▶ _WHAT TO DO_: Copy each line below containing "BackgroundTransparency".

▶ _RECORDS TO PROCESS_:
____________________

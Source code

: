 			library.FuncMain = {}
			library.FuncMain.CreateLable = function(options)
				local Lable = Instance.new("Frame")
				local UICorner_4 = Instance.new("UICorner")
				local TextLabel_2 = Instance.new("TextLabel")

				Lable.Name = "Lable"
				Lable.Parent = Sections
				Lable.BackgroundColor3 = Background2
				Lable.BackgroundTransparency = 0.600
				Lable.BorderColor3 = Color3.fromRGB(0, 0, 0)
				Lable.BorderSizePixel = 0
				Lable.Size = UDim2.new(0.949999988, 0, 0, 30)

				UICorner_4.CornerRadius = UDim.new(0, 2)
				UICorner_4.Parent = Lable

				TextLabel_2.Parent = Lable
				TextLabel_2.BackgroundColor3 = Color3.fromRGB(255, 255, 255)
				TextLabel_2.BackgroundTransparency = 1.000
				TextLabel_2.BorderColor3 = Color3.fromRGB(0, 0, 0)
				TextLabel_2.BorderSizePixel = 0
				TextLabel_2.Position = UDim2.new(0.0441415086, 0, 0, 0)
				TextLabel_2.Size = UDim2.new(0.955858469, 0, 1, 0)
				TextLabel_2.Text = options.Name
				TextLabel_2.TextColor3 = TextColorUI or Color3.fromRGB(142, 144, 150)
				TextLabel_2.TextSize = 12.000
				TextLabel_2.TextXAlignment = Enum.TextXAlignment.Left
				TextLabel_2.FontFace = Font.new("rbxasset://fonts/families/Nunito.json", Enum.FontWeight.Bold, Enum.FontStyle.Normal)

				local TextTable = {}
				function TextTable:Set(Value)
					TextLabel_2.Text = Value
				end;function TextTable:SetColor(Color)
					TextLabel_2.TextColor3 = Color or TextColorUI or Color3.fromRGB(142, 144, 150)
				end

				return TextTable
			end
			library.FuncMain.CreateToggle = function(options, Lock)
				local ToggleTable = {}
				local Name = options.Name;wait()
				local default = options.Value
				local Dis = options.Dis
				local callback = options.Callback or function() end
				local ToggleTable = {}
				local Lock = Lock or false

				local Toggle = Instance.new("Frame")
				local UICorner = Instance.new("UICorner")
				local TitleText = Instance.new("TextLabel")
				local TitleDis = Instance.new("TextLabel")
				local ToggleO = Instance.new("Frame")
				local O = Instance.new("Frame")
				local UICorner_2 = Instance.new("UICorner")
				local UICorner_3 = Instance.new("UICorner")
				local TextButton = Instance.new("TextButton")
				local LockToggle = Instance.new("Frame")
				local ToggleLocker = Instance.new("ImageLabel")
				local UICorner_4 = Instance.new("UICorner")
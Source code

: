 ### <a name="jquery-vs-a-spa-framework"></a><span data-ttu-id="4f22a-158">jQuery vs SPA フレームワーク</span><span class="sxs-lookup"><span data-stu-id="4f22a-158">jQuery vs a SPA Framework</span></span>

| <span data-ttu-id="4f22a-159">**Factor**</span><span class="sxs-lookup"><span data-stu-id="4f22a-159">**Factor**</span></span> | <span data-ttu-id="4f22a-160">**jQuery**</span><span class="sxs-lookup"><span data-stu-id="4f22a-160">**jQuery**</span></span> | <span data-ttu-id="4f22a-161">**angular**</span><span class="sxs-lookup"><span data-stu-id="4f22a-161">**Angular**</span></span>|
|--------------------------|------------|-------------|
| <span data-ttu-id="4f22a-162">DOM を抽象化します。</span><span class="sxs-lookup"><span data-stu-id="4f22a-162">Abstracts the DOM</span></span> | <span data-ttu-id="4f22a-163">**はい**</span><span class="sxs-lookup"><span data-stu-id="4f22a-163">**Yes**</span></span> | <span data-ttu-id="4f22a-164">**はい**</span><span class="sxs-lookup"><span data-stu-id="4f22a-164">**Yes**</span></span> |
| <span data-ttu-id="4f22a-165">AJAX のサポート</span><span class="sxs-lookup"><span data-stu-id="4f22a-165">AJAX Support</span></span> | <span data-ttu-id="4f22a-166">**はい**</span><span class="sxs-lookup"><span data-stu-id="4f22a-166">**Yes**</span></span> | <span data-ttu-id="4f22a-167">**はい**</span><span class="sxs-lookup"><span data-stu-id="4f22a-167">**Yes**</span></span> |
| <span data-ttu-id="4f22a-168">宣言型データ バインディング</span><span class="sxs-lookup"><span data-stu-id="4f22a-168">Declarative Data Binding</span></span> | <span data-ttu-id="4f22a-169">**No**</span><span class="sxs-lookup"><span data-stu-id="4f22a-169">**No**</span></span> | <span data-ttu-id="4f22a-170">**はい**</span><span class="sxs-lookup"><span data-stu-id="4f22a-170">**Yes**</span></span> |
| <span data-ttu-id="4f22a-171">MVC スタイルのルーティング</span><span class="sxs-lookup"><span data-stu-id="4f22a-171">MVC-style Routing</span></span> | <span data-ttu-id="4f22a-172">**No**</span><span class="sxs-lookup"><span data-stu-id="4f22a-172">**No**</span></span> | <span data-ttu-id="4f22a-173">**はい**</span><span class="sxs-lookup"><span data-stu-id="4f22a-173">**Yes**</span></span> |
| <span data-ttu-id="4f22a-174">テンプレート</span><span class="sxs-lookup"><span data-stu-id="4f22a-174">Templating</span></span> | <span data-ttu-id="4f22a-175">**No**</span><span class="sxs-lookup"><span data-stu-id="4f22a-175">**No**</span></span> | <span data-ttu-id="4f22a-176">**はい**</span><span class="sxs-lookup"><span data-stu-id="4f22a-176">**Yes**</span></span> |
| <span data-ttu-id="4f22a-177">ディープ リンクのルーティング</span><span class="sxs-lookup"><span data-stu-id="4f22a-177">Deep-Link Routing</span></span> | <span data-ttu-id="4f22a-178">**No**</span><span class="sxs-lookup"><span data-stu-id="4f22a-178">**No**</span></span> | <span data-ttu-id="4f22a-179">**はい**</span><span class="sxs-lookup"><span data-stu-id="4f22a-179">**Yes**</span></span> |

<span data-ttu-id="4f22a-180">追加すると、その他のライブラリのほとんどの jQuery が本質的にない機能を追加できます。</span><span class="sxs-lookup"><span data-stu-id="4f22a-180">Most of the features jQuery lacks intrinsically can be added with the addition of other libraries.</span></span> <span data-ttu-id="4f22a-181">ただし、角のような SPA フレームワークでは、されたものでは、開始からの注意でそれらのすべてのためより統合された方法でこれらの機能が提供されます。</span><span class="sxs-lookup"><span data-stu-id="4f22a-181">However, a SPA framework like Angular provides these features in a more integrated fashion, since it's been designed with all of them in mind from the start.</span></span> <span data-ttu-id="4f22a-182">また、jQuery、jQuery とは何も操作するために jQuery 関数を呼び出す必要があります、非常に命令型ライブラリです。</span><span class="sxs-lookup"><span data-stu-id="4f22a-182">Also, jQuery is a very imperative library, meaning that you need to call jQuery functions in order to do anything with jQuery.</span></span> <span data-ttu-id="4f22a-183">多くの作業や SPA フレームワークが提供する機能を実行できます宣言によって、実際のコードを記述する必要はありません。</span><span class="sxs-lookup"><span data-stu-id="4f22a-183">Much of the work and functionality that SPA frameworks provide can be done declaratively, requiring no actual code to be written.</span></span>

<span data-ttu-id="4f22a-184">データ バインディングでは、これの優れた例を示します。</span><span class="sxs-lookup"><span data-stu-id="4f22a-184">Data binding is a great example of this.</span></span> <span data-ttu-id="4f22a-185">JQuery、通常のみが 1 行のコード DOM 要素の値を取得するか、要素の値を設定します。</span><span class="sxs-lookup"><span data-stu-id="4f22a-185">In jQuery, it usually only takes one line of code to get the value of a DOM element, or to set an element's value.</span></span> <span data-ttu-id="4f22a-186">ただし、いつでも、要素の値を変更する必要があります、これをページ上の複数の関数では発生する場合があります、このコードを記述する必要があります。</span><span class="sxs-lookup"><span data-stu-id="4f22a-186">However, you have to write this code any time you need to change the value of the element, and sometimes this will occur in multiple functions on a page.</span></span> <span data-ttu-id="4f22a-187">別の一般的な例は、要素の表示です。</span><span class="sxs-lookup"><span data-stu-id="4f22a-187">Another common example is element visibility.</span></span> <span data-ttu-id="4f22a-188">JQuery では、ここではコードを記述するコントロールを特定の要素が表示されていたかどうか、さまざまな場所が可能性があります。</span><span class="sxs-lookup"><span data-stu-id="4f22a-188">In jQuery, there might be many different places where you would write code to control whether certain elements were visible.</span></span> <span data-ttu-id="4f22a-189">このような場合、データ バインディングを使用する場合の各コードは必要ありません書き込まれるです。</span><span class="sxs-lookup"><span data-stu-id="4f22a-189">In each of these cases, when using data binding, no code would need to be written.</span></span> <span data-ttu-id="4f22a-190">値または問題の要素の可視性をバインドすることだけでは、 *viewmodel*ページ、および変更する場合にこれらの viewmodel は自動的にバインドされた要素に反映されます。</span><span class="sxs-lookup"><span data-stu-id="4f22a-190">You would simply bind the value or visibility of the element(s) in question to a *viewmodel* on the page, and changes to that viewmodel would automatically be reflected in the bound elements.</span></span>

____________________

▶ _RESPONSE_:
				Lable.BackgroundTransparency = 0.600
				TextLabel_2.BackgroundTransparency = 1.000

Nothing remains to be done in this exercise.